Jessica MacDonald is enjoying speed swimming after spending most of her life as a strong syncrhonized swimmer in Newfoundland and Labrador as a member of the Corner Brook Reflections Synchronized Swim Club. — Submitted photo
Changing gears from synchronized to speed swimming has been an interesting time for Jessica MacDonald.
But it’s a new world that she’s been embracing since pulling up stakes in Corner Brook two years ago to attend St. Anne’s University in Church Point, N.S.
“The first thing I really noticed was that the endurance is completely different,” MacDonald said from Church Point Thursday afternoon.
“For synchronized (swimming) I had good endurance, I could hold my breath for a long time. But for this ... you hold your breath for three strokes and then you breathe. You’re swimming so fast that you need to have a lot of endurance to swim for longer periods of time.”

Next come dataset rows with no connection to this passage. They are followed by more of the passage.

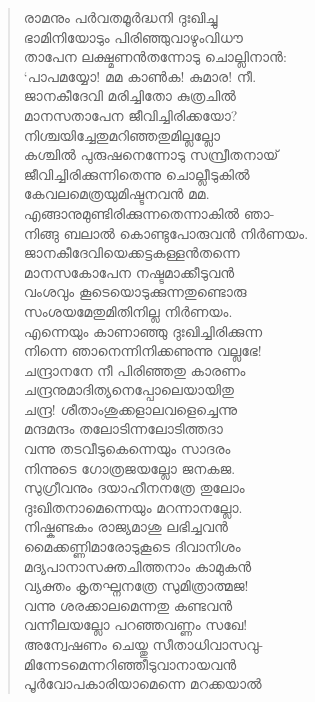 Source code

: \begin{verse}
രാമനും പര്‍വതമൂര്‍ദ്ധനി ദുഃഖിച്ചു\\
ഭാമിനിയോടും പിരിഞ്ഞുവാഴുംവിധൗ\\
താപേന ലക്ഷ്മണന്‍തന്നോടു ചൊല്ലിനാന്‍:\\
‘പാപമയ്യോ! മമ കാണ്‍ക! കുമാര! നീ.\\
ജാനകീദേവി മരിച്ചിതോ കുത്രചില്‍\\
മാനസതാപേന ജീവിച്ചിരിക്കയോ?\\
നിശ്ചയിച്ചേതുമറിഞ്ഞതുമില്ലല്ലോ\\
കശ്ചില്‍ പുരുഷനെന്നോടു സമ്പ്രീതനായ്\\
ജീവിച്ചിരിക്കുന്നിതെന്നു ചൊല്ലീടുകില്‍\\
കേവലമെത്രയുമിഷ്ടനവന്‍ മമ.\\
എങ്ങാനുമുണ്ടിരിക്കുന്നതെന്നാകില്‍ ഞാ-\\
നിങ്ങു ബലാല്‍ കൊണ്ടുപോരുവന്‍ നിര്‍ണയം.\\
ജാനകീദേവിയെക്കട്ടകള്ളന്‍തന്നെ\\
മാനസകോപേന നഷ്ടമാക്കീടുവന്‍\\
വംശവും കൂടെയൊടുക്കുന്നതുണ്ടൊരു\\
സംശയമേതുമിതിനില്ല നിര്‍ണയം.\\
എന്നെയും കാണാഞ്ഞു ദുഃഖിച്ചിരിക്കുന്ന\\
നിന്നെ ഞാനെന്നിനിക്കണുന്നു വല്ലഭേ!\\
ചന്ദ്രാനനേ നീ പിരിഞ്ഞതു കാരണം\\
ചന്ദ്രനുമാദിത്യനെപ്പോലെയായിതു\\
ചന്ദ്ര! ശീതാംശുക്കളാലവളെച്ചെന്നു\\
മന്ദമന്ദം തലോടിന്നലോടിത്തദാ\\
വന്നു തടവീടുകെന്നെയും സാദരം\\
നിന്നുടെ ഗോത്രജയല്ലോ ജനകജ.\\
സുഗ്രീവനും ദയാഹീനനത്രേ തുലോം\\
ദുഃഖിതനാമെന്നെയും മറന്നാനല്ലോ.\\
നിഷ്കണ്ടകം രാജ്യമാശു ലഭിച്ചവന്‍\\
മൈക്കണ്ണിമാരോടുകൂടെ ദിവാനിശം\\
മദ്യപാനാസക്തചിത്തനാം കാമുകന്‍\\
വ്യക്തം കൃതഘ്നനത്രേ സുമിത്രാത്മജ!\\
വന്നു ശരക്കാലമെന്നതു കണ്ടവന്‍\\
വന്നീലയല്ലോ പറഞ്ഞവണ്ണം സഖേ!\\
അന്വേഷണം ചെയ്തു സീതാധിവാസവു-\\
മിന്നേടമെന്നറിഞ്ഞീടുവാനായവന്‍\\
പൂര്‍വോപകാരിയാമെന്നെ മറക്കയാല്‍\\

\end{verse}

MacDonald, 19, was a dominant force on the provincial synchronized swimming scene during her time with the Corner Brook Reflections Synchronized Swim Club. She was rewarded for her dedication to syncho when she represented Newfoundland and Labrador at the 2011 Canada Winter Games.
She moved to Nova Scotia to attend St. Anne’s and found out early on there wasn’t a synchronized swim club in the remote community of Church Point, so she didn’t entertain continuing on with the sport. The closest synchronized swim club to Church Point was based in Halifax — a three-hour drive.
She found out there was a competitive swim club — Les Aquadiens de Clare — based out of the swimming pool on campus at St. Anne’s, so she made an effort to talk to the team’s coach when the season was almost wrapped up.
The coach, Moira Brown, encouraged her to come back in September and join the mix.
MacDonald did so and has no regrets. She no longer had to worry about the void that she felt the first year at St. Anne’s.
She attends practice seven days a week — three times in the morning and four in the evening. It’s a hectic schedule trying to balance competitive sport with academics, but she said it’s no big deal.
“No, definitely used to that,” she said with a chuckle.
While she was accustomed to being at the top of the pack in Newfoundland, she was well aware of how things get tougher once you move off the island and take on some of the big guns.
“For the first couple of competitions ... it was weird seeing my name near the bottom of the list,” she said.
Her best showing in her first three meets of the season was fifth place. That all changed at the junior provincials last weekend in Truro, which just happens to the big event for competitive swimmers honing their skills.
She believes the team’s hard work in preparing for the event was the key to success in Truro. She was proud to see every member of the team put up best times, and more than pleased to snag four silver medals in the 15 & Over age bracket.
“Making it to the finals, for me, was a big thing because I hadn’t done that at any of my other meets,” she said. “So, making it to the finals and then coming out of the finals close to the head of the pack was really fun.
“I was close to gold in two of my events by about a second or so behind the person who got gold,” she added. “Finals were really tough for me because ... it was literally three events swum within 15 minutes, so you really never had enough time to recover before your next one.”
She’s content at St. Anne’s more than ever now. Competing at a high level and immersing herself within a team once again put a smile on her face.
“I’m definitely glad,” she said. “We’ve got a great coach and it’s a nice team up here. It’s definitely a nice experience.”